(Data begins)

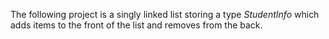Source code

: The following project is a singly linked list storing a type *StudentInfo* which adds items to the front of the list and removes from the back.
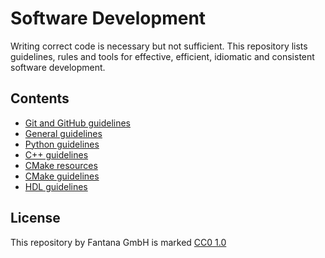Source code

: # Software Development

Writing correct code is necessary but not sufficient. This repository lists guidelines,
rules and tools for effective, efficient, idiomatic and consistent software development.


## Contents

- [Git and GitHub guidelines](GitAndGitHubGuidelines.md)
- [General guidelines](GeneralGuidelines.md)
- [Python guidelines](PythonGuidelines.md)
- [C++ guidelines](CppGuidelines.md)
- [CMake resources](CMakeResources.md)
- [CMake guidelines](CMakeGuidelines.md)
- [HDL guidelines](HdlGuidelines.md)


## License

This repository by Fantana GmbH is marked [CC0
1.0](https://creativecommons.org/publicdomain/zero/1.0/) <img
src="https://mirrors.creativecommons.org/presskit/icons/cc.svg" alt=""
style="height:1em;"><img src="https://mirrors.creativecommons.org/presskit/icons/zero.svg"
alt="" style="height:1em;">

(Data ends)
(Data begins)

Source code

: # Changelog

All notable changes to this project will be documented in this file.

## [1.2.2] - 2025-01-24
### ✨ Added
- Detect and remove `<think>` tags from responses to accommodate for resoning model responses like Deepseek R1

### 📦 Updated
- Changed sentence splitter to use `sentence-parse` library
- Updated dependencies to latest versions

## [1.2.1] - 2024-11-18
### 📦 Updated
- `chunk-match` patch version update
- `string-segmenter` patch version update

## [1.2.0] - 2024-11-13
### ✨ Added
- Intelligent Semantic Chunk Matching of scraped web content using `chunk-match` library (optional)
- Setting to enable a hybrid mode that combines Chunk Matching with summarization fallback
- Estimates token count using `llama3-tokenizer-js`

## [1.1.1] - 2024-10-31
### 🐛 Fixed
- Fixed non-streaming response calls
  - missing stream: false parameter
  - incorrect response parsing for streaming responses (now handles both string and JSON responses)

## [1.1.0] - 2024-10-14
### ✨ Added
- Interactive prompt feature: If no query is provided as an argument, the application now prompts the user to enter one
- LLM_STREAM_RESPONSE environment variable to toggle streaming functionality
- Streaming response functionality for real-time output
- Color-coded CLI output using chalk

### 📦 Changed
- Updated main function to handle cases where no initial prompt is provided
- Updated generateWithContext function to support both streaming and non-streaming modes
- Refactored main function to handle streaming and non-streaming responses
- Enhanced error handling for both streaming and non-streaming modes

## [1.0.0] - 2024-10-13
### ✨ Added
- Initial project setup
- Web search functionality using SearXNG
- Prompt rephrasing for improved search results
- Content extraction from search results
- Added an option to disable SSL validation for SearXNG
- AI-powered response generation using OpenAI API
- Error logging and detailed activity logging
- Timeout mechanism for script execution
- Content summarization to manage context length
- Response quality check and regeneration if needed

(Data ends)

__Required action__.
Extract exactly and only the lines above from the line containing "- Detect and" through the line containing "- Intelligent Semantic", both end lines included.

__Answer box__.
- Detect and remove `<think>` tags from responses to accommodate for resoning model responses like Deepseek R1

### 📦 Updated
- Changed sentence splitter to use `sentence-parse` library
- Updated dependencies to latest versions

## [1.2.1] - 2024-11-18
### 📦 Updated
- `chunk-match` patch version update
- `string-segmenter` patch version update

## [1.2.0] - 2024-11-13
### ✨ Added
- Intelligent Semantic Chunk Matching of scraped web content using `chunk-match` library (optional)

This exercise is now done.